Plus surprenant, le test QPC sur les troubles de la mémoire ne fait pas fuir les patients. « Comme nous sommes très proches des personnes, nous décelons très rapidement des petits signes et on leur propose ce test pour les rassurer, car elles s’inquiètent souvent de perdre la mémoire. Comme on sait que la maladie d’Alzheimer doit être détectée tôt pour être stabilisée, c’est un test important ! » Enfin, le test qui concerne l’ostéoporose remporte un vif succès, car « le questionnaire, qui est un test rapide du risque réalisé par la Fondation internationale contre l’ostéoporose, est moins stressant que l’ostéodensitométrie et permet aux femmes de savoir si elles doivent passer l’examen ».
Auprès de ses confrères, le cahier d’Eric semble ne remporter qu’approbation, alors que, côté médical, il suscite plutôt l’indifférence : « Les médecins, ça ne leur fait ni chaud ni froid !, regrette Eric Gendrin. Parce que les gens viennent nous voir facilement, sans rendez-vous, je pense que l’officine a le potentiel pour rendre ce type de services. Si les pharmaciens sont de plus en plus nombreux à proposer ces services et s’ils sont rémunérés un jour, peut-être les patients viendront-ils d’eux-mêmes ?… »
Envie d’essayer ?
LES AVANTAGES ?
• L’information et l’accompagnement des patients dans le dépistage sont valorisants pour le pharmacien. Quand des patients sont dépistés « positifs », ils sont reconnaissants.
• C’est épanouissant d’évoluer dans la pratique de son métier et de sortir de la routine.
• On partage ses connaissances avec les patients et l’on échange des idées avec les confrères.
• C’est un outil professionnel tourné vers les autres pharmaciens : tous peuvent en profiter et l’utiliser, voire l’améliorer.
• Ce cahier s’inscrit parfaitement dans la loi HPST.
LES DIFFICULTÉS
• Le temps consacré au cahier dépend des ambitions du pharmacien.
• Certaines pathologies sont difficilement dépistables à l’officine ?: DMLA, alcoolisme, cannabis…
• Il faut un espace de confidentialité pour mettre les patients à l’aise.
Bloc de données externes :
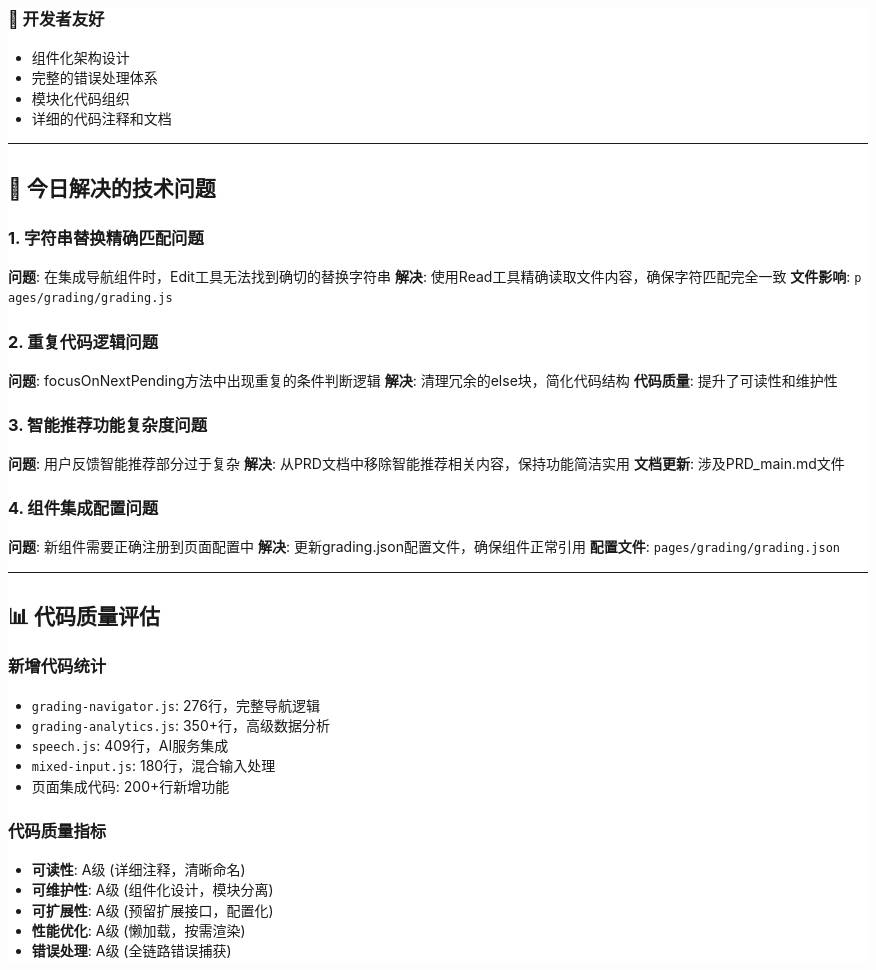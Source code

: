 ### 🔧 开发者友好
- 组件化架构设计
- 完整的错误处理体系
- 模块化代码组织
- 详细的代码注释和文档

---

## 🐛 今日解决的技术问题

### 1. 字符串替换精确匹配问题
**问题**: 在集成导航组件时，Edit工具无法找到确切的替换字符串
**解决**: 使用Read工具精确读取文件内容，确保字符匹配完全一致
**文件影响**: `pages/grading/grading.js`

### 2. 重复代码逻辑问题  
**问题**: focusOnNextPending方法中出现重复的条件判断逻辑
**解决**: 清理冗余的else块，简化代码结构
**代码质量**: 提升了可读性和维护性

### 3. 智能推荐功能复杂度问题
**问题**: 用户反馈智能推荐部分过于复杂
**解决**: 从PRD文档中移除智能推荐相关内容，保持功能简洁实用
**文档更新**: 涉及PRD_main.md文件

### 4. 组件集成配置问题
**问题**: 新组件需要正确注册到页面配置中
**解决**: 更新grading.json配置文件，确保组件正常引用
**配置文件**: `pages/grading/grading.json`

---

## 📊 代码质量评估

### 新增代码统计
- `grading-navigator.js`: 276行，完整导航逻辑
- `grading-analytics.js`: 350+行，高级数据分析
- `speech.js`: 409行，AI服务集成
- `mixed-input.js`: 180行，混合输入处理
- 页面集成代码: 200+行新增功能

### 代码质量指标
- **可读性**: A级 (详细注释，清晰命名)
- **可维护性**: A级 (组件化设计，模块分离)  
- **可扩展性**: A级 (预留扩展接口，配置化)
- **性能优化**: A级 (懒加载，按需渲染)
- **错误处理**: A级 (全链路错误捕获)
• La communication auprès du patient est un travail de longue haleine : petites affiches dans l’officine, affichage du planning des dépistages et information au comptoir.
LES CONSEILS
• Il faut faire un travail de recherche important afin que les tests de dépistage s’appuient sur des sources fiables, officielles et scientifiques.
• Elaborer son projet pour le rendre utilisable par son équipe mais également par les autres pharmaciens.
• Proposer au patient un cahier bien présenté et clair.
• Présenter son « produit » à l’Adiph-officine ou à d’autres sites pharmaceutiques pour que l’information circule.